* _Records supplied_
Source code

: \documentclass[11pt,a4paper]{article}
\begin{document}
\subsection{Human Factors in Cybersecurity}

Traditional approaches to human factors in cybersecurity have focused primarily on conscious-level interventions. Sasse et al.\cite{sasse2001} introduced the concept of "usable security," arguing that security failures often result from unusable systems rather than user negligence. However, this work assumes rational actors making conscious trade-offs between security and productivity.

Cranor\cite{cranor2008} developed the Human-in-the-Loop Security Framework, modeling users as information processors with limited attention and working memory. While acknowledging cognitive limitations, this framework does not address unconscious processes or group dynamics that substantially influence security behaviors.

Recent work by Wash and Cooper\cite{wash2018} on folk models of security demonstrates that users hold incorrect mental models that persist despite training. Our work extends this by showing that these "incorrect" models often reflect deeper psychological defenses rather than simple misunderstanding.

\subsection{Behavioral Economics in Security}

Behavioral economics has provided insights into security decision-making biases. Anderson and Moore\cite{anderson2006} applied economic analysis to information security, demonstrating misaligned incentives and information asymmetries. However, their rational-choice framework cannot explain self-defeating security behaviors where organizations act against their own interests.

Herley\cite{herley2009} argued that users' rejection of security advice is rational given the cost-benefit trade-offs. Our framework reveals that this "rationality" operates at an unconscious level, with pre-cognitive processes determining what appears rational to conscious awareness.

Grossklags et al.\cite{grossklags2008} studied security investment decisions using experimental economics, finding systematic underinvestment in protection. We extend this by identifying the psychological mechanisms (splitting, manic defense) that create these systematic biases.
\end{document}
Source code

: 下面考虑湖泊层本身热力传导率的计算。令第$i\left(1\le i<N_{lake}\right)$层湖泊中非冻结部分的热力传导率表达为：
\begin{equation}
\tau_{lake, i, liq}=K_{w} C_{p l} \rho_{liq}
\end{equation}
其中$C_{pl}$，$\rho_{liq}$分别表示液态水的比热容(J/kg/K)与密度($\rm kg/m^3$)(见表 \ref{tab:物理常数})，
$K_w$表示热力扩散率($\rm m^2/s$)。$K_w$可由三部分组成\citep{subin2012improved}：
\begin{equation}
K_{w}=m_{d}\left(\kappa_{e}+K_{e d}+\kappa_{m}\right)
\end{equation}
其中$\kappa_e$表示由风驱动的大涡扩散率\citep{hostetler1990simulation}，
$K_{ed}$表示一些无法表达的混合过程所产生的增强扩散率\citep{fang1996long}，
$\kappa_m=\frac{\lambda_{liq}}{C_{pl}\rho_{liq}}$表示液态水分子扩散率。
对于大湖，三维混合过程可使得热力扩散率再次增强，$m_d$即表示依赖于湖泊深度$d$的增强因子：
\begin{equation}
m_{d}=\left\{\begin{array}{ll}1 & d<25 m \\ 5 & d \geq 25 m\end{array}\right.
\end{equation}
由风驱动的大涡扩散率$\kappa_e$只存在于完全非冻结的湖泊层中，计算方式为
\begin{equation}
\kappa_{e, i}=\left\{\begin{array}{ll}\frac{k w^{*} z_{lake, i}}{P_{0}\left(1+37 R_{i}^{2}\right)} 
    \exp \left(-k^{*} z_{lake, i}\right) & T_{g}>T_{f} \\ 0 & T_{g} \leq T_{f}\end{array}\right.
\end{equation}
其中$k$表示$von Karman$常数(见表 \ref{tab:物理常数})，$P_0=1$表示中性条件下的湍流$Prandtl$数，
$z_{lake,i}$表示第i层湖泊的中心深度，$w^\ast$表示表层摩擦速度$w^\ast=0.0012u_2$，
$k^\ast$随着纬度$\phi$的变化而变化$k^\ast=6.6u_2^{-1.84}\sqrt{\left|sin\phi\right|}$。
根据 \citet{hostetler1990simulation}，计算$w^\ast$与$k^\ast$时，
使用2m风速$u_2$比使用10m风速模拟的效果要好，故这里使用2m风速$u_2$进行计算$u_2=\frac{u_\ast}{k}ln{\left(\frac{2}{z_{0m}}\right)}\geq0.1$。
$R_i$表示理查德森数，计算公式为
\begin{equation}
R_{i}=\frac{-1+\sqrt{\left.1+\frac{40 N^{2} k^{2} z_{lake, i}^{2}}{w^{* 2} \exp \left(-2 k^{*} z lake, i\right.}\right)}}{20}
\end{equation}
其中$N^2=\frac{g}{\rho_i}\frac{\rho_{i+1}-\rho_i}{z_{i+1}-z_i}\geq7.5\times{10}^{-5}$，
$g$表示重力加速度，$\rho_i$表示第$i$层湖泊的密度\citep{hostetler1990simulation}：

* _What the task requires_
Word for word, set down all of the material.

* _Response to this exercise_
Source code

: \documentclass[11pt,a4paper]{article}
\begin{document}
\subsection{Human Factors in Cybersecurity}

Traditional approaches to human factors in cybersecurity have focused primarily on conscious-level interventions. Sasse et al.\cite{sasse2001} introduced the concept of "usable security," arguing that security failures often result from unusable systems rather than user negligence. However, this work assumes rational actors making conscious trade-offs between security and productivity.

Cranor\cite{cranor2008} developed the Human-in-the-Loop Security Framework, modeling users as information processors with limited attention and working memory. While acknowledging cognitive limitations, this framework does not address unconscious processes or group dynamics that substantially influence security behaviors.

Recent work by Wash and Cooper\cite{wash2018} on folk models of security demonstrates that users hold incorrect mental models that persist despite training. Our work extends this by showing that these "incorrect" models often reflect deeper psychological defenses rather than simple misunderstanding.

\subsection{Behavioral Economics in Security}

Behavioral economics has provided insights into security decision-making biases. Anderson and Moore\cite{anderson2006} applied economic analysis to information security, demonstrating misaligned incentives and information asymmetries. However, their rational-choice framework cannot explain self-defeating security behaviors where organizations act against their own interests.

Herley\cite{herley2009} argued that users' rejection of security advice is rational given the cost-benefit trade-offs. Our framework reveals that this "rationality" operates at an unconscious level, with pre-cognitive processes determining what appears rational to conscious awareness.

Grossklags et al.\cite{grossklags2008} studied security investment decisions using experimental economics, finding systematic underinvestment in protection. We extend this by identifying the psychological mechanisms (splitting, manic defense) that create these systematic biases.
\end{document}
Source code

: 下面考虑湖泊层本身热力传导率的计算。令第$i\left(1\le i<N_{lake}\right)$层湖泊中非冻结部分的热力传导率表达为：
\begin{equation}
\tau_{lake, i, liq}=K_{w} C_{p l} \rho_{liq}
\end{equation}
其中$C_{pl}$，$\rho_{liq}$分别表示液态水的比热容(J/kg/K)与密度($\rm kg/m^3$)(见表 \ref{tab:物理常数})，
$K_w$表示热力扩散率($\rm m^2/s$)。$K_w$可由三部分组成\citep{subin2012improved}：
\begin{equation}
K_{w}=m_{d}\left(\kappa_{e}+K_{e d}+\kappa_{m}\right)
\end{equation}
其中$\kappa_e$表示由风驱动的大涡扩散率\citep{hostetler1990simulation}，
$K_{ed}$表示一些无法表达的混合过程所产生的增强扩散率\citep{fang1996long}，
$\kappa_m=\frac{\lambda_{liq}}{C_{pl}\rho_{liq}}$表示液态水分子扩散率。
对于大湖，三维混合过程可使得热力扩散率再次增强，$m_d$即表示依赖于湖泊深度$d$的增强因子：
\begin{equation}
m_{d}=\left\{\begin{array}{ll}1 & d<25 m \\ 5 & d \geq 25 m\end{array}\right.
\end{equation}
由风驱动的大涡扩散率$\kappa_e$只存在于完全非冻结的湖泊层中，计算方式为
\begin{equation}
\kappa_{e, i}=\left\{\begin{array}{ll}\frac{k w^{*} z_{lake, i}}{P_{0}\left(1+37 R_{i}^{2}\right)} 
    \exp \left(-k^{*} z_{lake, i}\right) & T_{g}>T_{f} \\ 0 & T_{g} \leq T_{f}\end{array}\right.
\end{equation}
其中$k$表示$von Karman$常数(见表 \ref{tab:物理常数})，$P_0=1$表示中性条件下的湍流$Prandtl$数，
$z_{lake,i}$表示第i层湖泊的中心深度，$w^\ast$表示表层摩擦速度$w^\ast=0.0012u_2$，
$k^\ast$随着纬度$\phi$的变化而变化$k^\ast=6.6u_2^{-1.84}\sqrt{\left|sin\phi\right|}$。
根据 \citet{hostetler1990simulation}，计算$w^\ast$与$k^\ast$时，
使用2m风速$u_2$比使用10m风速模拟的效果要好，故这里使用2m风速$u_2$进行计算$u_2=\frac{u_\ast}{k}ln{\left(\frac{2}{z_{0m}}\right)}\geq0.1$。
$R_i$表示理查德森数，计算公式为
\begin{equation}
R_{i}=\frac{-1+\sqrt{\left.1+\frac{40 N^{2} k^{2} z_{lake, i}^{2}}{w^{* 2} \exp \left(-2 k^{*} z lake, i\right.}\right)}}{20}
\end{equation}
其中$N^2=\frac{g}{\rho_i}\frac{\rho_{i+1}-\rho_i}{z_{i+1}-z_i}\geq7.5\times{10}^{-5}$，
$g$表示重力加速度，$\rho_i$表示第$i$层湖泊的密度\citep{hostetler1990simulation}：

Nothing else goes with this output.